Document images with source code:
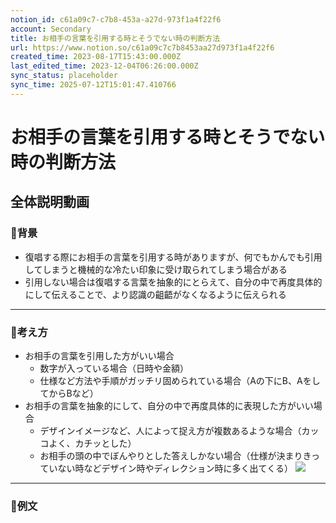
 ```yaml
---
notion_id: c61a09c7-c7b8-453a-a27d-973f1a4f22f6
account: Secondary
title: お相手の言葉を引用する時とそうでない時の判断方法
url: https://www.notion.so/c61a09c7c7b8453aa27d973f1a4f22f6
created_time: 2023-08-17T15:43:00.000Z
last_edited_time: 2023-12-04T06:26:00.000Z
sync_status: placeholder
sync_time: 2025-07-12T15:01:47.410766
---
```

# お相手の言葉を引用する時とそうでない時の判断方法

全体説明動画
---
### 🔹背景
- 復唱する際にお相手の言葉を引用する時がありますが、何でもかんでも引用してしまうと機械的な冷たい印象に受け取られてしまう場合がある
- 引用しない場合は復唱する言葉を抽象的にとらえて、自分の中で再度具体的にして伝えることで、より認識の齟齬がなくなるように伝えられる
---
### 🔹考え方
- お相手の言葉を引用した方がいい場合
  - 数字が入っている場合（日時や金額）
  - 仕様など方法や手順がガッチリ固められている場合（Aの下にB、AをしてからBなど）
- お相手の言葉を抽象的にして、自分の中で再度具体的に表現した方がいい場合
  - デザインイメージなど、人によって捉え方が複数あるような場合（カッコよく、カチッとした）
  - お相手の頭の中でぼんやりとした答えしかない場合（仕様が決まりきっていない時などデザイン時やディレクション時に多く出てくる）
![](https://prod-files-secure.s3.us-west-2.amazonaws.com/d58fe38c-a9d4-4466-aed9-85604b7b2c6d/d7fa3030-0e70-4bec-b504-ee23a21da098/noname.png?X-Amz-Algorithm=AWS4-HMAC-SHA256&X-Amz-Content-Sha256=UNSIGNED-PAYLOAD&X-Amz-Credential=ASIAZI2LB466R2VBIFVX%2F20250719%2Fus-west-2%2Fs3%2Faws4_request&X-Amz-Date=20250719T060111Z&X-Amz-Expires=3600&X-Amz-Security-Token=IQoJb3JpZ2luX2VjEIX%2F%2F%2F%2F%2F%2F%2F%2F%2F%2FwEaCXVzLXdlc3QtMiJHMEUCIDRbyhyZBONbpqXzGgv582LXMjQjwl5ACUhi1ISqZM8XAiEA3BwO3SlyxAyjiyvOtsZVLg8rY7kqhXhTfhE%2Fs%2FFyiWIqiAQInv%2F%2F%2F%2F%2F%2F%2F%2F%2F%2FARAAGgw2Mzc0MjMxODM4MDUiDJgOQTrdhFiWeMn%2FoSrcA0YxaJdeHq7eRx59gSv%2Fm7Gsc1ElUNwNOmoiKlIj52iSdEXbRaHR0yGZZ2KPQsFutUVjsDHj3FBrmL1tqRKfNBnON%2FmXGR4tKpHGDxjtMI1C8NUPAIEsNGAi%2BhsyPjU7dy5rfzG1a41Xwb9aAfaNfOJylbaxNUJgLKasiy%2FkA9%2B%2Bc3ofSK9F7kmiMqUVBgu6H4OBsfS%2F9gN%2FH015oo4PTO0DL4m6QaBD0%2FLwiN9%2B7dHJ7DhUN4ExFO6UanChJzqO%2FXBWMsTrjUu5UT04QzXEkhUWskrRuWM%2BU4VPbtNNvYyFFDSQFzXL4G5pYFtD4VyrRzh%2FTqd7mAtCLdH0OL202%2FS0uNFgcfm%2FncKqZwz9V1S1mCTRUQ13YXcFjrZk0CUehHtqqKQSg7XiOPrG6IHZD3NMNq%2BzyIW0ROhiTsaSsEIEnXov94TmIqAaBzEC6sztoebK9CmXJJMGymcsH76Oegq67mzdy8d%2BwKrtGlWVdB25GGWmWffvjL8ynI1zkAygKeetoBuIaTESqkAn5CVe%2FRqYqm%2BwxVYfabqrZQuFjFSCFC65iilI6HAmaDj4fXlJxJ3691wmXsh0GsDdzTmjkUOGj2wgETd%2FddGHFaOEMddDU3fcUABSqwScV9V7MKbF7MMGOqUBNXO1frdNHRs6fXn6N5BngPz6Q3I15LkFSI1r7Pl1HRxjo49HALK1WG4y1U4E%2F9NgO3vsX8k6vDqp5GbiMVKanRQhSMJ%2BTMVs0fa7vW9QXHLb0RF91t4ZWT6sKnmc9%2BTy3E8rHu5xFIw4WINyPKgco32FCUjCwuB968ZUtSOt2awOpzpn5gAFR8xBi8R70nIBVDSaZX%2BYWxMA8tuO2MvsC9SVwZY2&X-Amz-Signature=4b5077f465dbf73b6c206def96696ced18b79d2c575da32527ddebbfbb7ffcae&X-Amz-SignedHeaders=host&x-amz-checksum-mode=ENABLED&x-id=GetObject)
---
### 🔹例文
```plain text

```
...
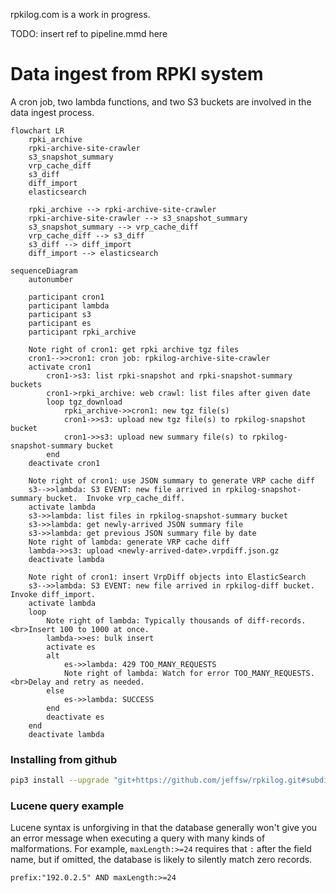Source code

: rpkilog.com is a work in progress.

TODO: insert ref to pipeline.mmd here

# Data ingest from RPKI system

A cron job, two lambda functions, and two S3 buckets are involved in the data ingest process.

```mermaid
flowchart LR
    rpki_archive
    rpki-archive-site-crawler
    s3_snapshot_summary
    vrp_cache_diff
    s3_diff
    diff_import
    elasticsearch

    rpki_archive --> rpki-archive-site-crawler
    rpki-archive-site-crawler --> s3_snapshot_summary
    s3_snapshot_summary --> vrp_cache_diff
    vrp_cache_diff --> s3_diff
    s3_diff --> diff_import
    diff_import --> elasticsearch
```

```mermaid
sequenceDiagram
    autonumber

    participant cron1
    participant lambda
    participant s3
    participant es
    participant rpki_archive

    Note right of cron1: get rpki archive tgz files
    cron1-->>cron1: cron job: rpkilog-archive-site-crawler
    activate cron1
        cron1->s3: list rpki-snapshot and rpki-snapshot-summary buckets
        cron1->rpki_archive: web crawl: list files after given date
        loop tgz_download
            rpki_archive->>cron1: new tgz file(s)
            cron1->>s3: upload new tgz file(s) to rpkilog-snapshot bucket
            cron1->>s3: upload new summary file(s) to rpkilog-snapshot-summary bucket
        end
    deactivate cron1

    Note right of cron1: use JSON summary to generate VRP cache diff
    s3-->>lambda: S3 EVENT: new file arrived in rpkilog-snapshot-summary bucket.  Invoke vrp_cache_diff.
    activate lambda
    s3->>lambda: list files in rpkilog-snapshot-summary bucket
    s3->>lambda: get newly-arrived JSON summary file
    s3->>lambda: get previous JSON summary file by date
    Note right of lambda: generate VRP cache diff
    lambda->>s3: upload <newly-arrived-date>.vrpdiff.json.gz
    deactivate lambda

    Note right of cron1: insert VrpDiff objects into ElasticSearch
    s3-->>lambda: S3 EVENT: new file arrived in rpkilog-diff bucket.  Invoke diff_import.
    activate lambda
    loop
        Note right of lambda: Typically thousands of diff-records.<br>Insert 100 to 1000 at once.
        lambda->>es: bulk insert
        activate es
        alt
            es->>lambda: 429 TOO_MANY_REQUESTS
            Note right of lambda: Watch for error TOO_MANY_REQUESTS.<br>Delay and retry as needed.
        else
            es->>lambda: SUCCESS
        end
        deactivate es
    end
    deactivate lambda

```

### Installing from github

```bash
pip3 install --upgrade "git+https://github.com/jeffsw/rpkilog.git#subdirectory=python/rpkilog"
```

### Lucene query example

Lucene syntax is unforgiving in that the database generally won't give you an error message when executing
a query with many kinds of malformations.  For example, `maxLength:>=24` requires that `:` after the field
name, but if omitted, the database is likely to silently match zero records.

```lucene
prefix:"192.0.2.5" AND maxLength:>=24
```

Problem to work on: From the data above, work out how many lines hold "Invoke". Answer with the number alone.

Response below: 2